Wednesday, April 15, 2009

Goldman, Give It All Back

Goldman, Give It All Back


If Goldman Sachs CEO Lloyd Blankfein wants to put his money where his mouth is, he won't stop with just giving back the $10 billion in federal bailout money the investment firm got last autumn. He'll also offer to return some of the $13 billion Goldman (GS) got from the U.S. government by way of the bailout of American International Group (AIG).

Goldman's decision to sell shares and raise the necessary cash to repay the government is being seen by some as a show of strength. That's especially so after the firm posted a better-than-expected profit for the first quarter of $1.81 billion—largely driven by its proprietary trading desk. That's the same group of bond and commodity traders responsible for much for Goldman's outsized profits during the credit boom. So everything old is new again at Goldman. Right?

But more than anything, the move to repay the TARP money is being motivated by Blankfein's desire to free his firm of all those nettlesome government mandates on executive compensation and bonuses. Now there's nothing wrong with Goldman giving back the TARP money if it really doesn't need it. After all, government officials have always said they expected the banks to repay Treasury at some point.

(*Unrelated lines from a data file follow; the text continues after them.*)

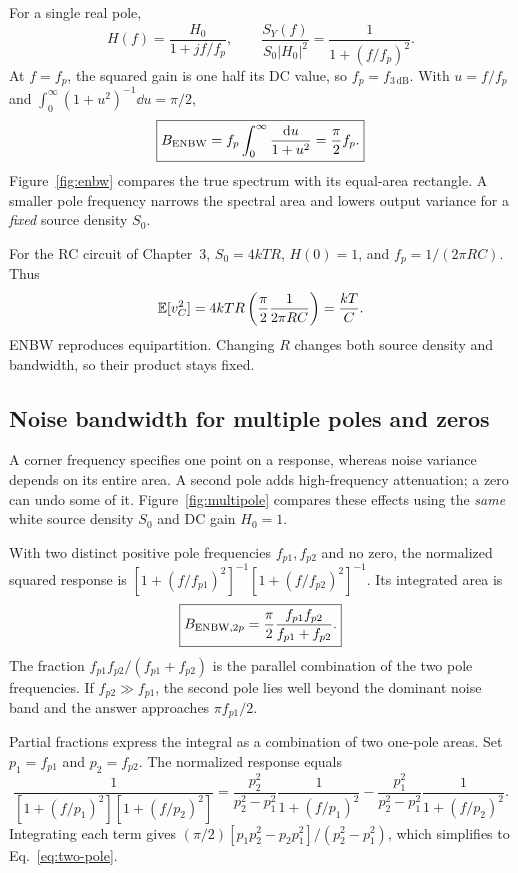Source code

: For a single real pole,
\[
H(f)=\frac{H_0}{1+jf/f_p},\qquad
\frac{S_Y(f)}{S_0|H_0|^2}=\frac{1}{1+(f/f_p)^2}.
\]
At $f=f_p$, the squared gain is one half its DC value, so $f_p=f_{3\,\mathrm{dB}}$. With $u=f/f_p$ and $\int_0^\infty(1+u^2)^{-1}\dd u=\pi/2$,
\begin{equation}
\boxed{B_{\enbw}=f_p\int_0^\infty\frac{\dd u}{1+u^2}
=\frac{\pi}{2}f_p.}\label{eq:enbw-onepole}
\end{equation}
Figure~\ref{fig:enbw} compares the true spectrum with its equal-area rectangle. A smaller pole frequency narrows the spectral area and lowers output variance for a \emph{fixed} source density $S_0$.
\NoiseBandwidthFigure

\begin{example}[title={Equivalent noise bandwidth of an RC circuit}]
For the RC circuit of Chapter~3, $S_0=4kTR$, $H(0)=1$, and $f_p=1/(2\pi RC)$. Thus
\[
\E[v_C^2]=4kTR\left(\frac\pi2\frac1{2\pi RC}\right)=\frac{kT}{C}.
\]
ENBW reproduces equipartition. Changing $R$ changes both source density and bandwidth, so their product stays fixed.
\end{example}

\subsection{Noise bandwidth for multiple poles and zeros}
A corner frequency specifies one point on a response, whereas noise variance depends on its entire area. A second pole adds high-frequency attenuation; a zero can undo some of it. Figure~\ref{fig:multipole} compares these effects using the \emph{same} white source density $S_0$ and DC gain $H_0=1$.
\MultiPoleFigure

With two distinct positive pole frequencies $f_{p1},f_{p2}$ and no zero, the normalized squared response is $[1+(f/f_{p1})^2]^{-1}[1+(f/f_{p2})^2]^{-1}$. Its integrated area is
\begin{equation}
\boxed{B_{\enbw,2p}=\frac{\pi}{2}\frac{f_{p1}f_{p2}}{f_{p1}+f_{p2}}.}\label{eq:two-pole}
\end{equation}
The fraction $f_{p1}f_{p2}/(f_{p1}+f_{p2})$ is the parallel combination of the two pole frequencies. If $f_{p2}\gg f_{p1}$, the second pole lies well beyond the dominant noise band and the answer approaches $\pi f_{p1}/2$.

Partial fractions express the integral as a combination of two one-pole areas. Set $p_1=f_{p1}$ and $p_2=f_{p2}$. The normalized response equals
\[
\frac{1}{[1+(f/p_1)^2][1+(f/p_2)^2]}
=\frac{p_2^2}{p_2^2-p_1^2}\frac{1}{1+(f/p_1)^2}
-\frac{p_1^2}{p_2^2-p_1^2}\frac{1}{1+(f/p_2)^2}.
\]
Integrating each term gives $(\pi/2)[p_1p_2^2-p_2p_1^2]/(p_2^2-p_1^2)$, which simplifies to Eq.~\eqref{eq:two-pole}. 

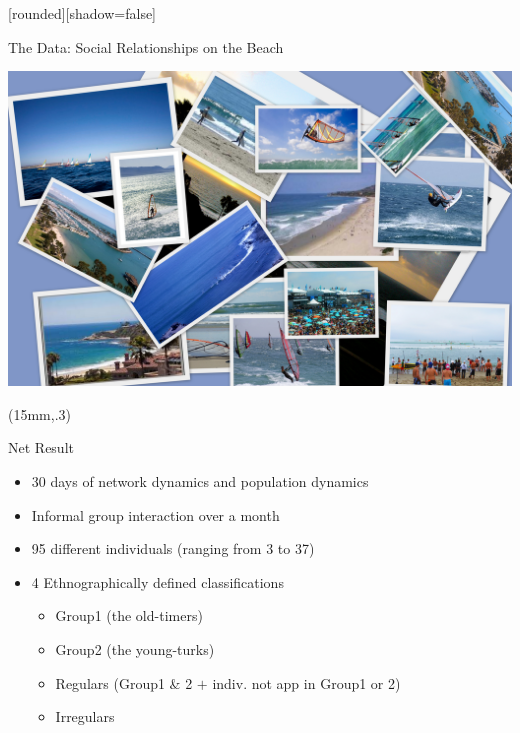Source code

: \documentclass[10pt]{beamer}
\begin{document}
{
[rounded][shadow=false]

\begin{frame}{The Data: Social Relationships on the Beach}

\begin{center}
\includegraphics[width=1\linewidth]{graphics/windsurfingPhotos.jpg}
\end{center}

\begin{textblock*}{90mm}(15mm,.3\textheight)
\begin{block}{Net Result}
\begin{itemize}
\item<1> 30 days of network dynamics and population dynamics
\item<2>  Informal group interaction over a month
\item<3> 95 different individuals (ranging from 3 to 37)
\item<4>{ 4 Ethnographically defined classifications

\begin{itemize}
\item Group1 (the old-timers)
\item Group2 (the young-turks)
\item Regulars (Group1 \& 2 $+$ indiv. not app in Group1 or 2)
\item Irregulars
\end{itemize}
}
\end{itemize}
\end{block}
\end{textblock*}
\end{frame}
}
\end{document}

AIG's CDOs: How Different from TARP?

Still, if Blankfein really wants to help U.S. taxpayers out, he can go the extra mile and give back some of that AIG money the firm got, too. If the government had allowed AIG to file for bankruptcy, Goldman likely would have incurred an even bigger fourth-quarter loss than it reported. So Blankfein owes a bit of gratitude to Uncle Sam. And as my BusinessWeek colleague Roben Farzad pointed out on CNBC on Mar. 27, Blankfein can thank taxpayers by forking over its AIG largesse.

Now we know Goldman will object that the AIG bailout money is different from TARP. The firm will argue that the dollars that passed through AIG were nothing more than money it was owed on all those credit default swaps it had purchased to insure some of its portfolio of collateralized debt obligations, or CDOs. In Goldman's world, all the government was doing was allowing AIG to live up to its contractual agreements.

But, as we have seen in this financial crisis, some contracts can be broken. Maybe it was a smart move for the government to indirectly bail out AIG's trading partners to prevent a systemic financial collapse. But the government didn't have to make firms such as Goldman completely whole by paying face value for the CDOs that AIG had insured.

If nothing else, maybe Goldman should now take the haircut it probably should have taken on those CDOs at the time of the AIG bailout. The bank could start by offering to give some of that $13 billion back, too.